In other words, by providing an optical rotator, the plane of polarization is shifted by 90 degrees, so the function of the polarizing microscope described above can be achieved with one type (preferably one) of polarizers. In other words, “a second polarizer having a transmission axis similar to that of the first polarizer” means, for example, that the first polarizer is a polarizer in which the transmission axis is provided concentrically around the optical axis. In this case, the polarizers may be the same polarizers, or the transmission axes may be provided concentrically around the optical axis, and the first polarizer may be provided radially around the optical axis. In the case of a polarizer, it may be the same polarizer or a polarizer whose transmission axis is provided radially around the optical axis. However, the Faraday rotator using magnetism reflects the light that has been transmitted through the Faraday rotator, and then reflects it again from the opposite side. When transmitted, it has the property of rotating twice. On the other hand, in the case of an optical rotator made of crystal or liquid crystal, once the optical rotator is transmitted and the optical rotator is transmitted from the opposite side, the optical rotation is reversed in the opposite direction to that transmitted from the forward side. Disappear. Therefore, it is preferable to use a Faraday rotator that uses magnetism when the irradiation light from the sample and the observation light from the sample pass through the same path as in a reflection microscope. On the other hand, any type of optical rotator can be used in a transmission-type polarization microscope in which the path between the irradiation light and the observation light is completely separated. In other words, it is preferable to use a Faraday rotator in a reflective polarization microscope as shown in Fig. 8.

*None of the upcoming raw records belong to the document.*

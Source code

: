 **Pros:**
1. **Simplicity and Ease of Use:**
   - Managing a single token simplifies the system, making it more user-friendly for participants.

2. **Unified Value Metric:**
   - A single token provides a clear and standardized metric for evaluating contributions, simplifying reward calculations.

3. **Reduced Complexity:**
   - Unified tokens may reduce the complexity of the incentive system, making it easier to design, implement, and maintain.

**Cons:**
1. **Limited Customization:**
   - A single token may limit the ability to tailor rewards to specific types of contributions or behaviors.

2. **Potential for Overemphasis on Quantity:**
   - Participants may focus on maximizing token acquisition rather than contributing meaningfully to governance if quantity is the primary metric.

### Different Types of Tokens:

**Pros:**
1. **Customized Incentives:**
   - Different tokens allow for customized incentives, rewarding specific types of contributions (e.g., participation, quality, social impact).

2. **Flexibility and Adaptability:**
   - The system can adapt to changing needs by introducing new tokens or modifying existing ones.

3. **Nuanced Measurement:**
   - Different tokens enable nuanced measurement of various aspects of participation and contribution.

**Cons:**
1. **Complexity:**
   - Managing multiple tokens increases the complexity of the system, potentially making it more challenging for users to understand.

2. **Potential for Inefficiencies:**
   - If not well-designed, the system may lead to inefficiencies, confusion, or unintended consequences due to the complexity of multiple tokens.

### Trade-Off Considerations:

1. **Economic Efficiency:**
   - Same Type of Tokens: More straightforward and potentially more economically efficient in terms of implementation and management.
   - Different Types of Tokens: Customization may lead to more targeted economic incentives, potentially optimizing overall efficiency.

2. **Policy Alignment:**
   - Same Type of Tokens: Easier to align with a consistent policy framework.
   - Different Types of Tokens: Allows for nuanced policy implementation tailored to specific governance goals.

 [0041] Such a polarization microscope also includes a light source; a first polarization that transmits light from the light source, the transmission axis is provided radially around the optical axis or concentrically around the optical axis. An optical sample that transmits light transmitted through the first polarizer, an optical rotator that orthogonally crosses the direction of the principal axis of polarization, an observation sample stage that mounts a sample irradiated with the light transmitted through the optical rotator, and the observation sample base An objective lens that transmits light that has passed through the sample mounted on the sample, or light that has been reflected from the sample mounted on the observation sample stage; and the first polarizer that transmits light that has passed through the optical rotator. A polarization microscope comprising: a second polarizer having a similar transmission axis;

 [0042] Hereinafter, it will be described how the light passing through the concentric or radial polarizer arranged at the pupil position of the condenser lens in the front stage of the sample is affected by the light reaching the image plane. The light beam that has passed through the entire surface of the condensing lens 曈 in the same direction is collected at one point on the image plane. Therefore, the light that illuminates a point on the image plane is a collection of light that has passed through all the surfaces of concentric or radial polarizers, and is light of any polarization orientation. When no object is present on the image plane, these lights reach radial or concentric polarizers arranged at the pupil position of the objective lens, and these polarizers are orthogonal to the polarization directions of the respective rays. Since it has a transmission axis, all light is blocked.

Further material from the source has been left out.